F2LLM-v2: Inclusive, Performant, and Efficient Embeddings for a Multilingual World
TL;DR Highlight
Multilingual embeddings supporting 200 languages without English bias that outperform Qwen3-Embedding at smaller sizes.
Who Should Read
Engineers building multilingual search, retrieval, or RAG systems that need strong embedding models for non-English languages.
Core Mechanics
- Most existing embedding models have strong English bias — performance degrades significantly for non-European languages
- The proposed model supports 200 languages with balanced performance across language families, including low-resource languages
- Achieves better performance than Qwen3-Embedding at equivalent or smaller model sizes on multilingual benchmarks
- Training used a curated multilingual dataset with explicit balancing to prevent high-resource language dominance
- The model uses a modified architecture that avoids language-specific components — truly language-agnostic representations
- Particularly strong on code-switching scenarios where multiple languages appear in the same document
Evidence
- On MIRACL (multilingual retrieval benchmark): average nDCG@10 across 18 languages — new model 68.4 vs Qwen3-Embedding 64.1 at comparable model size
- Low-resource language performance gap: new model shows <5% degradation from English baseline vs. 20-30% for comparable models
- Code-switching retrieval tasks: +12% recall@10 over best comparable multilingual model
How to Apply
- Drop-in replacement for any English-centric embedding model in multilingual RAG pipelines — especially valuable for Asian, African, and Middle Eastern language support.

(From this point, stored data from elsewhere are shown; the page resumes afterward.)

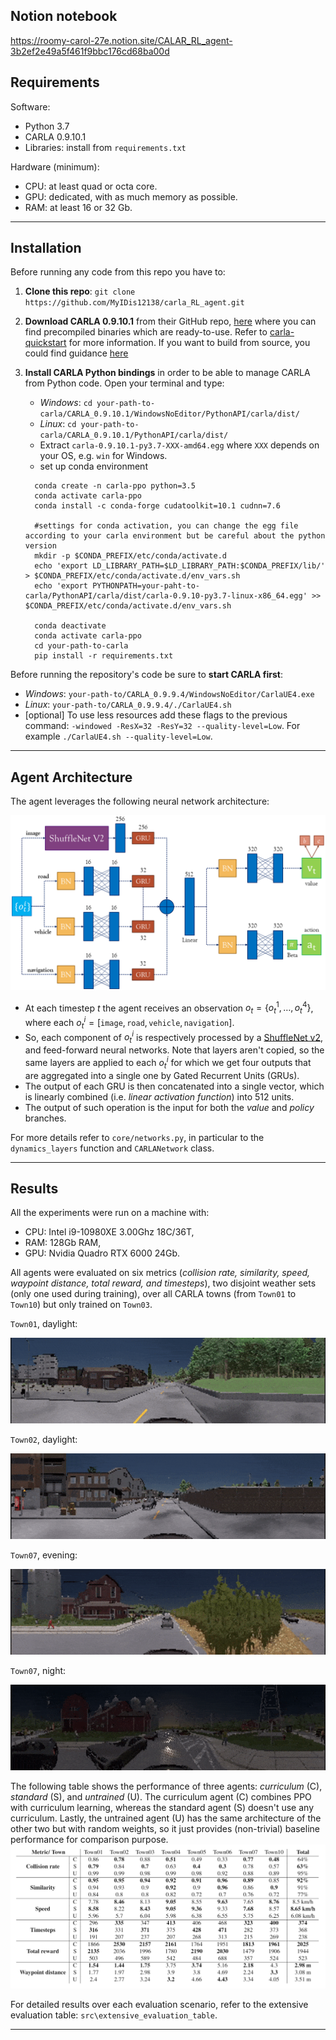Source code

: ## Notion notebook
https://roomy-carol-27e.notion.site/CALAR_RL_agent-3b2ef2e49a5f461f9bbc176cd68ba00d

## Requirements

Software:
- Python 3.7
- CARLA 0.9.10.1
- Libraries: install from `requirements.txt`

Hardware (minimum):
- CPU: at least quad or octa core.
- GPU: dedicated, with as much memory as possible.
- RAM: at least 16 or 32 Gb.

---

## Installation

Before running any code from this repo you have to:
1. **Clone this repo**: `git clone https://github.com/MyIDis12138/carla_RL_agent.git`
2. **Download CARLA 0.9.10.1** from their GitHub repo, [here](https://github.com/carla-simulator/carla/releases/tag/0.9.10.1) 
   where you can find precompiled binaries which are ready-to-use. Refer to [carla-quickstart](https://carla.readthedocs.io/en/latest/start_quickstart/)
   for more information. If you want to build from source, you could find guidance [here](https://github.com/WilliamWu96/carla_rl/blob/main/README.md)
3. **Install CARLA Python bindings** in order to be able to manage CARLA from Python code. Open your terminal and type:
   
    * *Windows*: `cd your-path-to-carla/CARLA_0.9.10.1/WindowsNoEditor/PythonAPI/carla/dist/`
    * *Linux*: `cd your-path-to-carla/CARLA_0.9.10.1/PythonAPI/carla/dist/`
    * Extract `carla-0.9.10.1-py3.7-XXX-amd64.egg` where `XXX` depends on your OS, e.g. `win` for Windows.
    * set up conda environment
    ```
      conda create -n carla-ppo python=3.5
      conda activate carla-ppo
      conda install -c conda-forge cudatoolkit=10.1 cudnn=7.6

      #settings for conda activation, you can change the egg file according to your carla environment but be careful about the python version 
      mkdir -p $CONDA_PREFIX/etc/conda/activate.d
      echo 'export LD_LIBRARY_PATH=$LD_LIBRARY_PATH:$CONDA_PREFIX/lib/' > $CONDA_PREFIX/etc/conda/activate.d/env_vars.sh
      echo 'export PYTHONPATH=your-paht-to-carla/PythonAPI/carla/dist/carla-0.9.10-py3.7-linux-x86_64.egg' >> $CONDA_PREFIX/etc/conda/activate.d/env_vars.sh 

      conda deactivate 
      conda activate carla-ppo
      cd your-path-to-carla
      pip install -r requirements.txt

    ```

Before running the repository's code be sure to **start CARLA first**: 
* *Windows*: `your-path-to/CARLA_0.9.9.4/WindowsNoEditor/CarlaUE4.exe`
* *Linux*: `your-path-to/CARLA_0.9.9.4/./CarlaUE4.sh`
* [optional] To use less resources add these flags to the previous command: `-windowed -ResX=32 -ResY=32 --quality-level=Low`.
    For example `./CarlaUE4.sh --quality-level=Low`.

---



## Agent Architecture

The agent leverages the following neural network architecture:

![agent_architecture](src/agent_architecture.png)

* At each timestep $t$ the agent receives an observation $o_t=\{ o_t^1,\ldots,o_t^4 \}$, where each $o_t^i=[\texttt{image},\texttt{road},\texttt{vehicle},\texttt{navigation}]$.
* So, each component of $o_t^i$ is respectively processed by a [ShuffleNet v2](http://openaccess.thecvf.com/content_ECCV_2018/papers/Ningning_Light-weight_CNN_Architecture_ECCV_2018_paper.pdf), and feed-forward neural networks. Note that layers aren't copied, so the same layers are applied to each $o_t^i$ for which we get four outputs that are aggregated into a single one by Gated Recurrent Units (GRUs).
* The output of each GRU is then concatenated into a single vector, which is linearly combined (i.e. *linear activation function*) into 512 units.
* The output of such operation is the input for both the *value* and *policy* branches. 

For more details refer to `core/networks.py`, in particular to the `dynamics_layers` function and `CARLANetwork` class.

---

## Results

All the experiments were run on a machine with:
- CPU: Intel i9-10980XE 3.00Ghz 18C/36T,
- RAM: 128Gb RAM,
- GPU: Nvidia Quadro RTX 6000 24Gb.

All agents were evaluated on six metrics (*collision rate, similarity, speed, waypoint distance, total reward, and timesteps*), two disjoint weather sets (only one used during training), over all CARLA towns (from `Town01` to `Town10`) but only trained on `Town03`.

`Town01`, daylight:

![agent-performance-town01](src/agent_town01_day.gif)

`Town02`, daylight:

![agent_town02_day](src/agent_town02_day.gif)

`Town07`, evening:

![agent_town07_eve](src/agent_town07_eve.gif)

`Town07`, night:

![agent_town07_night](src/agent_town07_night.gif)

The following table shows the performance of three agents: *curriculum* (C), *standard* (S), and *untrained* (U). The curriculum agent (C) combines PPO with curriculum learning, whereas the standard agent (S) doesn't use any curriculum. Lastly, the untrained agent (U) has the same architecture of the other two but with random weights, so it just provides (non-trivial) baseline performance for comparison purpose.
![performance table](src/absolute_performance.png)

For detailed results over each evaluation scenario, refer to the extensive evaluation table: `src\extensive_evaluation_table`.

---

- For multilingual document stores: index with this model to get cross-lingual retrieval for free — queries in one language can retrieve documents in another.
- Evaluate on your specific language mix before deploying — while broadly better, performance varies and your target languages may have specific characteristics worth checking.
Code Example
from sentence_transformers import SentenceTransformer
# Load model (HuggingFace: codefuse-ai/F2LLM-v2-1.7B)
model = SentenceTransformer('codefuse-ai/F2LLM-v2-1.7B', trust_remote_code=True)
# Basic embeddings (full dimension)
sentences = [
'안녕하세요, 오늘 날씨가 좋네요.',
'Hello, the weather is nice today.',
'مرحبا، الطقس جميل اليوم.',
]
embeddings = model.encode(sentences)
print(f'Full embedding shape: {embeddings.shape}') # (3, 2048)
# MRL: truncate to 128 dimensions for lightweight usage
embeddings_small = embeddings[:, :128]
print(f'Truncated embedding shape: {embeddings_small.shape}') # (3, 128)
# Apply retrieval instruction (query only)
query = '날씨에 관한 인사말을 찾아줘'
query_embedding = model.encode(
query,
prompt='Instruct: Given a query, retrieve relevant passages\nQuery: '
)
Terminology
Related Resources
Original Abstract (Expand)
We present F2LLM-v2, a new family of general-purpose, multilingual embedding models in 8 distinct sizes ranging from 80M to 14B. Trained on a newly curated composite of 60 million publicly available high-quality data samples, F2LLM-v2 supports more than 200 languages, with a particular emphasis on previously underserved mid- and low-resource languages. By integrating a two-stage LLM-based embedding training pipeline with matryoshka learning, model pruning, and knowledge distillation techniques, we present models that are far more efficient than previous LLM-based embedding models while retaining competitive performances. Extensive evaluations confirm that F2LLM-v2-14B ranks first on 11 MTEB benchmarks, while the smaller models in the family also set a new state of the art for resource-constrained applications. To facilitate open-source embedding model research, we release all models, data, code, and intermediate checkpoints.